SNP-skimming: A fast approach to map loci generating quantitative variation in natural populations.
Genome-wide association mapping (GWAS) is a method to estimate the contribution of segregating genetic loci to trait variation. A major challenge for applying GWAS to nonmodel species has been generating dense genome-wide markers that satisfy the key requirement that marker data are error-free. Here, we present an approach to map loci within natural populations using inexpensive shallow genome sequencing. This "SNP-skimming" approach involves two steps: an initial genome-wide scan to identify putative targets followed by deep sequencing for confirmation of targeted loci. We apply our method to a test data set of floral dimension variation in the plant Penstemon virgatus, a member of a genus that has experienced dynamic floral adaptation that reflects repeated transitions in primary pollinator.
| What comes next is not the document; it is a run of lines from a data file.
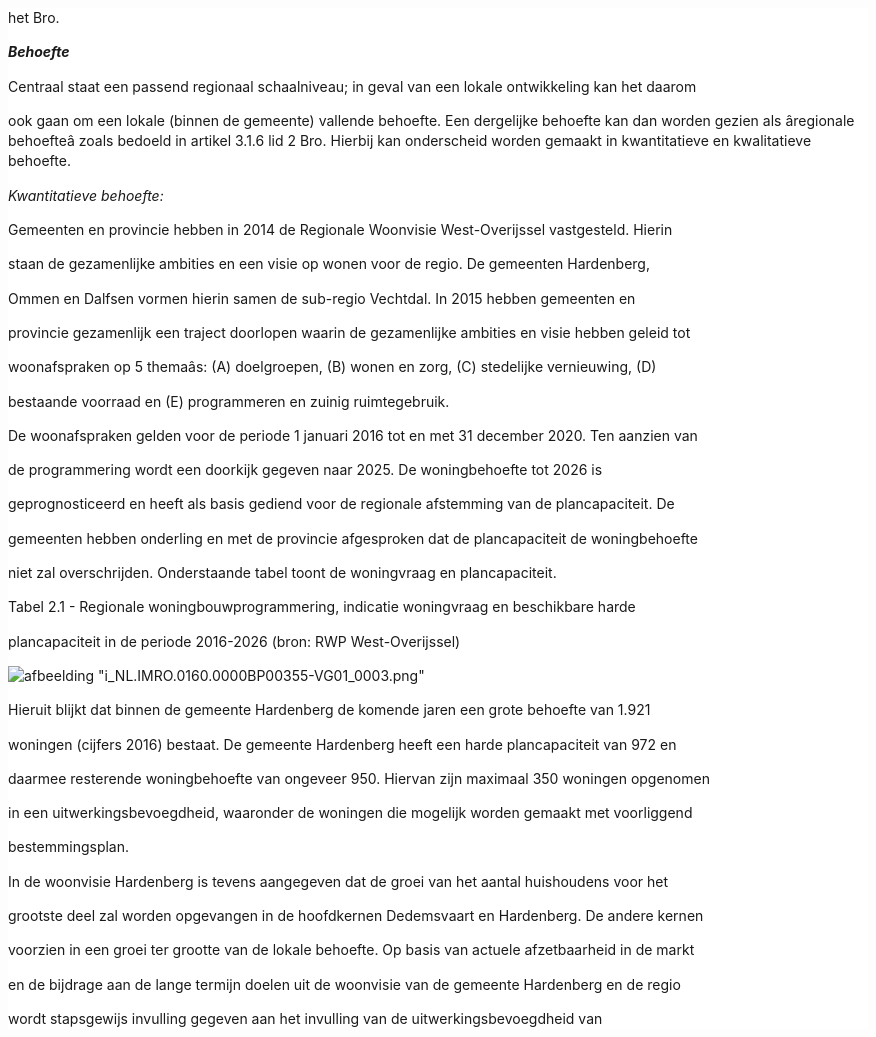 het Bro.

***Behoefte***

Centraal staat een passend regionaal schaalniveau; in geval van een lokale ontwikkeling kan het daarom

ook gaan om een lokale (binnen de gemeente) vallende behoefte. Een dergelijke behoefte kan dan worden gezien als âregionale behoefteâ zoals bedoeld in artikel 3\.1\.6 lid 2 Bro. Hierbij kan onderscheid worden gemaakt in kwantitatieve en kwalitatieve behoefte.

*Kwantitatieve behoefte:*

Gemeenten en provincie hebben in 2014 de Regionale Woonvisie West\-Overijssel vastgesteld. Hierin

staan de gezamenlijke ambities en een visie op wonen voor de regio. De gemeenten Hardenberg,

Ommen en Dalfsen vormen hierin samen de sub\-regio Vechtdal. In 2015 hebben gemeenten en

provincie gezamenlijk een traject doorlopen waarin de gezamenlijke ambities en visie hebben geleid tot

woonafspraken op 5 themaâs: (A) doelgroepen, (B) wonen en zorg, (C) stedelijke vernieuwing, (D)

bestaande voorraad en (E) programmeren en zuinig ruimtegebruik.

De woonafspraken gelden voor de periode 1 januari 2016 tot en met 31 december 2020\. Ten aanzien van

de programmering wordt een doorkijk gegeven naar 2025\. De woningbehoefte tot 2026 is

geprognosticeerd en heeft als basis gediend voor de regionale afstemming van de plancapaciteit. De

gemeenten hebben onderling en met de provincie afgesproken dat de plancapaciteit de woningbehoefte

niet zal overschrijden. Onderstaande tabel toont de woningvraag en plancapaciteit.

Tabel 2\.1 \- Regionale woningbouwprogrammering, indicatie woningvraag en beschikbare harde

plancapaciteit in de periode 2016\-2026 (bron: RWP West\-Overijssel)

![afbeelding "i_NL.IMRO.0160.0000BP00355-VG01_0003.png"](i_NL.IMRO.0160.0000BP00355-VG01_0003.png)

Hieruit blijkt dat binnen de gemeente Hardenberg de komende jaren een grote behoefte van 1\.921

woningen (cijfers 2016\) bestaat. De gemeente Hardenberg heeft een harde plancapaciteit van 972 en

daarmee resterende woningbehoefte van ongeveer 950\. Hiervan zijn maximaal 350 woningen opgenomen

in een uitwerkingsbevoegdheid, waaronder de woningen die mogelijk worden gemaakt met voorliggend

bestemmingsplan.

In de woonvisie Hardenberg is tevens aangegeven dat de groei van het aantal huishoudens voor het

grootste deel zal worden opgevangen in de hoofdkernen Dedemsvaart en Hardenberg. De andere kernen

voorzien in een groei ter grootte van de lokale behoefte. Op basis van actuele afzetbaarheid in de markt

en de bijdrage aan de lange termijn doelen uit de woonvisie van de gemeente Hardenberg en de regio

wordt stapsgewijs invulling gegeven aan het invulling van de uitwerkingsbevoegdheid van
The ability to detect SNPs that generate phenotypic variation depends on population genetic factors such as population allele frequency, effect size and epistasis, as well as sampling effects contingent on missing data and genotype uncertainty. However, both simulations and the Penstemon data suggest that the most significant tests from the initial SNP skim are likely to be true positives-loci with subtle but significant quantitative effects on phenotype. We discuss the promise and limitations of this method and consider optimal experimental design for a given sequencing effort. Simulations demonstrate that sampling a larger number of individual at the expense of average read depth per individual maximizes the power to detect loci.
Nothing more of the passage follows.